PROBLEM DETAILS – Below are the entries. Transcribe exactly the lines from the one with "- Women, especially" through the one with "- Medications that", ends included, and leave out all others.

▬▬▬▬▬▬▬▬▬▬

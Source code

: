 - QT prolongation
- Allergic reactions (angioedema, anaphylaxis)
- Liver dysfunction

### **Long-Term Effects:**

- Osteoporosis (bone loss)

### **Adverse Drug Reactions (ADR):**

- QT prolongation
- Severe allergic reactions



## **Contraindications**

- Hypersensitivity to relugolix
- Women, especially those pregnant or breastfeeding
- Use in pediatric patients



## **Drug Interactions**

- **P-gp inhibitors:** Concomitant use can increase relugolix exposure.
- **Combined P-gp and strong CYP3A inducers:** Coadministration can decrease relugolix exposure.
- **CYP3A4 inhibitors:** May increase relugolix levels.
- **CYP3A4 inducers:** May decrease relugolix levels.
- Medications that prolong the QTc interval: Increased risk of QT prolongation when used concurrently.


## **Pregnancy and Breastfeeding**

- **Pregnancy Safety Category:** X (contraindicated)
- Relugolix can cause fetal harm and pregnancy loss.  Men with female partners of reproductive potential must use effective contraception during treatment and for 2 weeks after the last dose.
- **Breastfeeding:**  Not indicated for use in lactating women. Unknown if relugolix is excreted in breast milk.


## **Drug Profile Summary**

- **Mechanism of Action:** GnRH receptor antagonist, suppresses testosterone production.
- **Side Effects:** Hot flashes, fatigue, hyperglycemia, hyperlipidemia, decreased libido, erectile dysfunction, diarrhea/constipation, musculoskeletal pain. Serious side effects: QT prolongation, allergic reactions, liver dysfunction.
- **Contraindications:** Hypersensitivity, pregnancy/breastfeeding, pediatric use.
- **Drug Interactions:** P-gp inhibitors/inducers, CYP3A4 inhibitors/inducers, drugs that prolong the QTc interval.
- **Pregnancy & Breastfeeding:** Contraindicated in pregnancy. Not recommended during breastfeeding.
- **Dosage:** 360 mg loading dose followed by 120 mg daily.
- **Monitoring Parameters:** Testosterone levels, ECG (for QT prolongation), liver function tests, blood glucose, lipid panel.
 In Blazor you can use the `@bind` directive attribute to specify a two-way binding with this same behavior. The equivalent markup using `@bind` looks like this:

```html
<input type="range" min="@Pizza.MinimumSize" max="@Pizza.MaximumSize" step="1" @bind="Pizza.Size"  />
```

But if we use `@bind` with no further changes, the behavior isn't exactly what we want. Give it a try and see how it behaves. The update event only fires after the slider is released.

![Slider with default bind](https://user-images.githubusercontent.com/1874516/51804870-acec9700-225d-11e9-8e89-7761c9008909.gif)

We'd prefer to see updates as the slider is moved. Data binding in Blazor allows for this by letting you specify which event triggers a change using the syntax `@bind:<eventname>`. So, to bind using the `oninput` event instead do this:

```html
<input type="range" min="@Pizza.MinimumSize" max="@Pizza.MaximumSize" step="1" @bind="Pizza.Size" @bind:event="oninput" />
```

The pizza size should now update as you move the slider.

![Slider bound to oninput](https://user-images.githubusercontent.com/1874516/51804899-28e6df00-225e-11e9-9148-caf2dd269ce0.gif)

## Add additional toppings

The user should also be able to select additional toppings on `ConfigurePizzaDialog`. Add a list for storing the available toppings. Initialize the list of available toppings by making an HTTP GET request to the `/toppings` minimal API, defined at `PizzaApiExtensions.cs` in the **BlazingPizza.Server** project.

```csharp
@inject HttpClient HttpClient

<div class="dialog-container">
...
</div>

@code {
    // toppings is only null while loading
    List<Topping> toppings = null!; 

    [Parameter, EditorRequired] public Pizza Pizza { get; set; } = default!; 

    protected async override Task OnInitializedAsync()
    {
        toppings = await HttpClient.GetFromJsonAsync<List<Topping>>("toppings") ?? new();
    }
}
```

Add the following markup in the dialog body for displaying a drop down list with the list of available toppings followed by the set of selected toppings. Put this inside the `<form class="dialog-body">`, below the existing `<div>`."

▬▬▬▬▬▬▬▬▬▬

TASK RESULT –
- Women, especially those pregnant or breastfeeding
- Use in pediatric patients



## **Drug Interactions**

- **P-gp inhibitors:** Concomitant use can increase relugolix exposure.
- **Combined P-gp and strong CYP3A inducers:** Coadministration can decrease relugolix exposure.
- **CYP3A4 inhibitors:** May increase relugolix levels.
- **CYP3A4 inducers:** May decrease relugolix levels.
- Medications that prolong the QTc interval: Increased risk of QT prolongation when used concurrently.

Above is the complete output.